:: STUDY MATERIAL
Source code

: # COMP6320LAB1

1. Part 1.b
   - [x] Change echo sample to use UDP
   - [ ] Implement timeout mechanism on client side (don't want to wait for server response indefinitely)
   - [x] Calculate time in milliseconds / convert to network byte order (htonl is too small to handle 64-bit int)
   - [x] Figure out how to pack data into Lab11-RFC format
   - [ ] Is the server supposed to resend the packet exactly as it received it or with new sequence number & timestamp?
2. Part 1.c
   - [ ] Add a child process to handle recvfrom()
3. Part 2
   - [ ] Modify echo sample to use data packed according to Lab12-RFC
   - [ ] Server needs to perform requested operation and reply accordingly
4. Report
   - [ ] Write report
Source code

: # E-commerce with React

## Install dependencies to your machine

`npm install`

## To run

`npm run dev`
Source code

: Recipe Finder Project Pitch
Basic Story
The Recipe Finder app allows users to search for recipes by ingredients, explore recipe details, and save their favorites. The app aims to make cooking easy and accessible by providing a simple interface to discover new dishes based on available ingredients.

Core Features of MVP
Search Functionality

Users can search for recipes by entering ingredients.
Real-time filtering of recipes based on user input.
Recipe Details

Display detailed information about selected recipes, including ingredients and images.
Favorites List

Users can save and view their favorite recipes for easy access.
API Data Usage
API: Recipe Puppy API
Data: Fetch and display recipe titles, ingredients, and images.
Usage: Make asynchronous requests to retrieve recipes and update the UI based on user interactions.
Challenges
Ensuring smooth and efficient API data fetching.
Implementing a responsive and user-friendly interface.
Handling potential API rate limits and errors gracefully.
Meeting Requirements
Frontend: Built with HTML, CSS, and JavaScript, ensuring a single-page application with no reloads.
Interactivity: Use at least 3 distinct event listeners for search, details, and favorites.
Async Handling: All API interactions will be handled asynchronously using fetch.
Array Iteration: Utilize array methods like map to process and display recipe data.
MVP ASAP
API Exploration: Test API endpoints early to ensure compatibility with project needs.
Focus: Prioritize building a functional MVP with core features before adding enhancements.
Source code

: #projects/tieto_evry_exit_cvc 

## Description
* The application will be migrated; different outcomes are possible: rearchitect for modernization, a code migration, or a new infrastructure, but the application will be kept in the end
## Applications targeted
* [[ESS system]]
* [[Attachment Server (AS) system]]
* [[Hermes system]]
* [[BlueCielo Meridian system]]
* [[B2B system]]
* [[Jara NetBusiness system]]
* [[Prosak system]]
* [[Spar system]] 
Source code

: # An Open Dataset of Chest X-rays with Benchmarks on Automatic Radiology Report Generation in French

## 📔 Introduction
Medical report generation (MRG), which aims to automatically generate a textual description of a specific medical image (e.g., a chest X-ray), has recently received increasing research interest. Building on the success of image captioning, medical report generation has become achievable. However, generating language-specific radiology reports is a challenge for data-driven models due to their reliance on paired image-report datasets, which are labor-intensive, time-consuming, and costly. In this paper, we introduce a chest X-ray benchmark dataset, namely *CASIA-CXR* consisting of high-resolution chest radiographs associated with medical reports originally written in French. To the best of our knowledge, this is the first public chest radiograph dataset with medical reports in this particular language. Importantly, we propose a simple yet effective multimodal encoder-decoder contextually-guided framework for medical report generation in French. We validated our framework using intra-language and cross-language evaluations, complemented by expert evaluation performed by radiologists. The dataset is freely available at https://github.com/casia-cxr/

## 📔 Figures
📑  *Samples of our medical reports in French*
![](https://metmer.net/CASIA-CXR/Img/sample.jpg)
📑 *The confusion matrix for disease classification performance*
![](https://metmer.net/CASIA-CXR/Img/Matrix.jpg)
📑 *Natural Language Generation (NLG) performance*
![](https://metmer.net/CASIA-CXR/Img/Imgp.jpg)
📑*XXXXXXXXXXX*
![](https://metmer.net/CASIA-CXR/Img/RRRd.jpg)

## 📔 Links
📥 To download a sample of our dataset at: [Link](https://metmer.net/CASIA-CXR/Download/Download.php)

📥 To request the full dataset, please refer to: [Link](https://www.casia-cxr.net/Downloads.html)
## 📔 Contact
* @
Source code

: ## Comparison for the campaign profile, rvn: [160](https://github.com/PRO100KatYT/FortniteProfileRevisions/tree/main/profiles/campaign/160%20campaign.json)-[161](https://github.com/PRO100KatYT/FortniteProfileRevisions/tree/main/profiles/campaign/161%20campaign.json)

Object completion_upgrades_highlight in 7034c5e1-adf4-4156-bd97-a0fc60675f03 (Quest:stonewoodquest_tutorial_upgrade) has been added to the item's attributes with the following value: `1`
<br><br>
::::
DESCRIPTION OF THE TASK:
From the line containing "Object completion_upgrades_highlight in" to the final line of the data, repeat each line exactly. Include both ends.

RESULT OF THIS TASK:
Object completion_upgrades_highlight in 7034c5e1-adf4-4156-bd97-a0fc60675f03 (Quest:stonewoodquest_tutorial_upgrade) has been added to the item's attributes with the following value: `1`
<br><br>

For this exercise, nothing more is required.